> WORK ORDER
Using the listing that follows, filter out every line lacking the string "value" and return the rest.

> SOURCE DATA
>>>>
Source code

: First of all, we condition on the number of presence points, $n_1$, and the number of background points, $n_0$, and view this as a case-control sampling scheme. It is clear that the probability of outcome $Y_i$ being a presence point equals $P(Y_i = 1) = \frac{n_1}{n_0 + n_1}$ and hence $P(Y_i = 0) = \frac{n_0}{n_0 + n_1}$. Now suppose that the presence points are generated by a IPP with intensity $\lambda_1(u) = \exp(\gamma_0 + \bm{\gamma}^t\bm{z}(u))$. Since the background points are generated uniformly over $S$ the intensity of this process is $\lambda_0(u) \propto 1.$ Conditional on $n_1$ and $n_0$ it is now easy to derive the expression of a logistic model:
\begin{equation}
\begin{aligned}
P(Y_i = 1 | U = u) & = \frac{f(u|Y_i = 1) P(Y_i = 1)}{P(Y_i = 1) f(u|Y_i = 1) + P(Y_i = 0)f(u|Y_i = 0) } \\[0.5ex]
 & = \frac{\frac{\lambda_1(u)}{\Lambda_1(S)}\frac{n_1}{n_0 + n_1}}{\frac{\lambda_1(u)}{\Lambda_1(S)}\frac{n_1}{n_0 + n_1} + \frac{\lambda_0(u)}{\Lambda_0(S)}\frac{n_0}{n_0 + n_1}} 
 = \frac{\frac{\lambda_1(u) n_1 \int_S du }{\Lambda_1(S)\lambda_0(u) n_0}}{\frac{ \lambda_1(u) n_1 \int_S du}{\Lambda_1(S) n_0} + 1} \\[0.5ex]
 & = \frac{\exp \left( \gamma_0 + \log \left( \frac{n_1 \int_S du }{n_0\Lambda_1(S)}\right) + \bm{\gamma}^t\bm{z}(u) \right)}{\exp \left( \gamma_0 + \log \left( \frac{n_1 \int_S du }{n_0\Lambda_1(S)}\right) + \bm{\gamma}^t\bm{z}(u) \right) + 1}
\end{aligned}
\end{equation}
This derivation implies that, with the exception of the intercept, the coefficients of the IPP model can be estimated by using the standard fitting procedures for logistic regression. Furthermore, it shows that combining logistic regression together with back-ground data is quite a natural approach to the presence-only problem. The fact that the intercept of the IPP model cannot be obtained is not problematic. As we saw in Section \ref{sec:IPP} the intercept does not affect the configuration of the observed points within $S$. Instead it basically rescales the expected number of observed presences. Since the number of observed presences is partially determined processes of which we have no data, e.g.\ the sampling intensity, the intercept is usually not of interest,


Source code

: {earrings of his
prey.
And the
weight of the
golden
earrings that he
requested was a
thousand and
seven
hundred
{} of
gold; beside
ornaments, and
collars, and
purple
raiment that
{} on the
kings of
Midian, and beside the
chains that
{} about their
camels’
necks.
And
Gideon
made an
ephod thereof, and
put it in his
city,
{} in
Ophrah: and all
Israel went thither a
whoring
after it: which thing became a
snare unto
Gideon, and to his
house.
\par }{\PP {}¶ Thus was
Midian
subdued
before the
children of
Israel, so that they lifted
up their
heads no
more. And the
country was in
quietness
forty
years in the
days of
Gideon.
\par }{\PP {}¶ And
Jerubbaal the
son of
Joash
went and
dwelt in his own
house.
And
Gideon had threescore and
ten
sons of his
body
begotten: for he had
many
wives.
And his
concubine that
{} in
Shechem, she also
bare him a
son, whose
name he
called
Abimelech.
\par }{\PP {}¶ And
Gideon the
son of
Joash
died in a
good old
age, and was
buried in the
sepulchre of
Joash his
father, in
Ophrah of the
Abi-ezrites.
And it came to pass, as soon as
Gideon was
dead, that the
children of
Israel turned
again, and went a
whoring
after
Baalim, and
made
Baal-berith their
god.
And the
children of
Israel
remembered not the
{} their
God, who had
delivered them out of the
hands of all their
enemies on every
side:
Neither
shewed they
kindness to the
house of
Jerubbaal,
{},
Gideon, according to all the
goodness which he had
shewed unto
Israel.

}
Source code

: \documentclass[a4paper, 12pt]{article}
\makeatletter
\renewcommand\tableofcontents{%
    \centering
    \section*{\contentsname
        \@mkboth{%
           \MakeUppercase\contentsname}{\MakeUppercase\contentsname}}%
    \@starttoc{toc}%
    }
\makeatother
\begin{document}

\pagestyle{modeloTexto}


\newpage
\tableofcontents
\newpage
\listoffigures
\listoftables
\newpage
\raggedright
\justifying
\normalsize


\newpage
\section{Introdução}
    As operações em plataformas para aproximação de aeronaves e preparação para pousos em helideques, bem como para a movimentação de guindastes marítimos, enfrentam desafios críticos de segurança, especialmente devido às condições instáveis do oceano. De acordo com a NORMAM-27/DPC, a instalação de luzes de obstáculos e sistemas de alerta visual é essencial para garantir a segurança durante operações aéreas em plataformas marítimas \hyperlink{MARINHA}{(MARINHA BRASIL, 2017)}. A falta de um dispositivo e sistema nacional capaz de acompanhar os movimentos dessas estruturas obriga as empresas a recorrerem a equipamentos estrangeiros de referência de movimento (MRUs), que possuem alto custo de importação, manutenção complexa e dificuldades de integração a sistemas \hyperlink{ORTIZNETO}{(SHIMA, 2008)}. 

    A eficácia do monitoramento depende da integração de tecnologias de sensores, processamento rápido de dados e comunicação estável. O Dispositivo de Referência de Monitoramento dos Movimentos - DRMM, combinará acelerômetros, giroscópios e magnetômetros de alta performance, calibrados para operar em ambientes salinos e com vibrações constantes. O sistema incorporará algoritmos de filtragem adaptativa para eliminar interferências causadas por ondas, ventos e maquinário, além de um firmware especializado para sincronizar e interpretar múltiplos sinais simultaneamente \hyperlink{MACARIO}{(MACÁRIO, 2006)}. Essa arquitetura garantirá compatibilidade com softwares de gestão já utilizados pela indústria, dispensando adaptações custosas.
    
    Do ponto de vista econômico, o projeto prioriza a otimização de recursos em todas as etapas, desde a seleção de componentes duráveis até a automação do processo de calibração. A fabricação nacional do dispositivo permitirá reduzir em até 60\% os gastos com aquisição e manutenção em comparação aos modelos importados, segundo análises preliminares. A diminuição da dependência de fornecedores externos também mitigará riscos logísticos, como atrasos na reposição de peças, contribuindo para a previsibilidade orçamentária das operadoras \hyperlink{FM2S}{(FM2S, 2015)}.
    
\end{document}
<<<<
>>>>
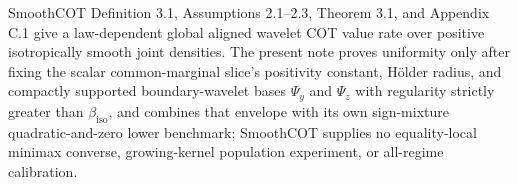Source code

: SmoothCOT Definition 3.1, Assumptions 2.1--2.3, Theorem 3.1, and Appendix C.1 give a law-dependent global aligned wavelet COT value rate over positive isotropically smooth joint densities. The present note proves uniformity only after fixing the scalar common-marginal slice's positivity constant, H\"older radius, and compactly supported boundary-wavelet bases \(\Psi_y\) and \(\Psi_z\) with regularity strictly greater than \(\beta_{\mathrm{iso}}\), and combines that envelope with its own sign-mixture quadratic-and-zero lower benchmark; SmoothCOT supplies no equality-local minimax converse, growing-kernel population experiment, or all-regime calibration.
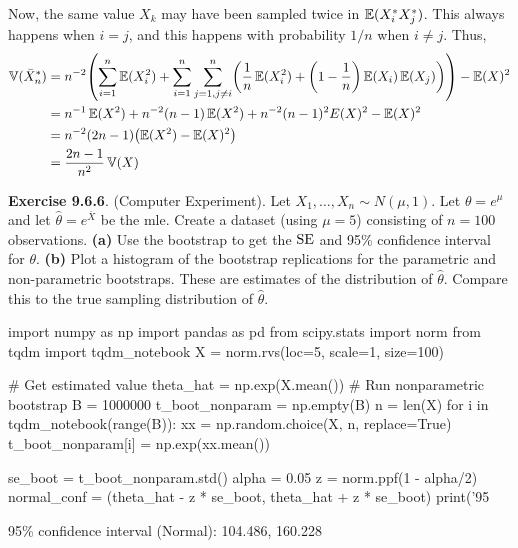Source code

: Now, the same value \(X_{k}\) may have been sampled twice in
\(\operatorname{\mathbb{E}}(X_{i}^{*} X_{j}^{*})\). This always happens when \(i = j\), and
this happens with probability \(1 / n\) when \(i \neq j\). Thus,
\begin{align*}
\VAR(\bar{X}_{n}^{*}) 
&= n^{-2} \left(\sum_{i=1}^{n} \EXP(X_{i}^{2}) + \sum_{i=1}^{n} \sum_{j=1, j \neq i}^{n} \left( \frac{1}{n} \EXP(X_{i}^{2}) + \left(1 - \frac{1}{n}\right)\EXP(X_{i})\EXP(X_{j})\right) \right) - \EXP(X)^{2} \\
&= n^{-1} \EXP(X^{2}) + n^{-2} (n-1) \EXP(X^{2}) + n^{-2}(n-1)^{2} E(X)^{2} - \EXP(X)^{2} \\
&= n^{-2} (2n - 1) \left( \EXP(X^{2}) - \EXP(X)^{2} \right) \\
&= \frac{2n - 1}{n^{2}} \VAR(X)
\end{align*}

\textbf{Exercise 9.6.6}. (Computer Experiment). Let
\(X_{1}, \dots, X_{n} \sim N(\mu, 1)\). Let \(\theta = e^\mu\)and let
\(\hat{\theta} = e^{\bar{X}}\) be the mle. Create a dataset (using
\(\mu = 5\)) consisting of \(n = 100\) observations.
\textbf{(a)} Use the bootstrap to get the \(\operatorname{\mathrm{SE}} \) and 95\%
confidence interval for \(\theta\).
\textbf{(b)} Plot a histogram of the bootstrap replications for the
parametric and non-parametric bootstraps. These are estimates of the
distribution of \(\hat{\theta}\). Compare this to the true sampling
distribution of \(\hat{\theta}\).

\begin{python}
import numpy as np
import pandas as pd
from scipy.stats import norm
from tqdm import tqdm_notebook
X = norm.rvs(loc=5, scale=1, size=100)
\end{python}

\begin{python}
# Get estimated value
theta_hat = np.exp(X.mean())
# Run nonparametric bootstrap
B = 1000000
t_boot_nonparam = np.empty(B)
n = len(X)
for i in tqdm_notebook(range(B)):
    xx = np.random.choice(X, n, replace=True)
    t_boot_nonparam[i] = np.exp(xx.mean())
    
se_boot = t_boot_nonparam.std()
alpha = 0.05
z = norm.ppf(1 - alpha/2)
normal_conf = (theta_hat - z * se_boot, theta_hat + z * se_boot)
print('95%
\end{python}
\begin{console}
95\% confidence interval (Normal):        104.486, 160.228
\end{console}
<<<<
> ANSWER SECTION
: SmoothCOT Definition 3.1, Assumptions 2.1--2.3, Theorem 3.1, and Appendix C.1 give a law-dependent global aligned wavelet COT value rate over positive isotropically smooth joint densities. The present note proves uniformity only after fixing the scalar common-marginal slice's positivity constant, H\"older radius, and compactly supported boundary-wavelet bases \(\Psi_y\) and \(\Psi_z\) with regularity strictly greater than \(\beta_{\mathrm{iso}}\), and combines that envelope with its own sign-mixture quadratic-and-zero lower benchmark; SmoothCOT supplies no equality-local minimax converse, growing-kernel population experiment, or all-regime calibration.
: Now, the same value \(X_{k}\) may have been sampled twice in
# Get estimated value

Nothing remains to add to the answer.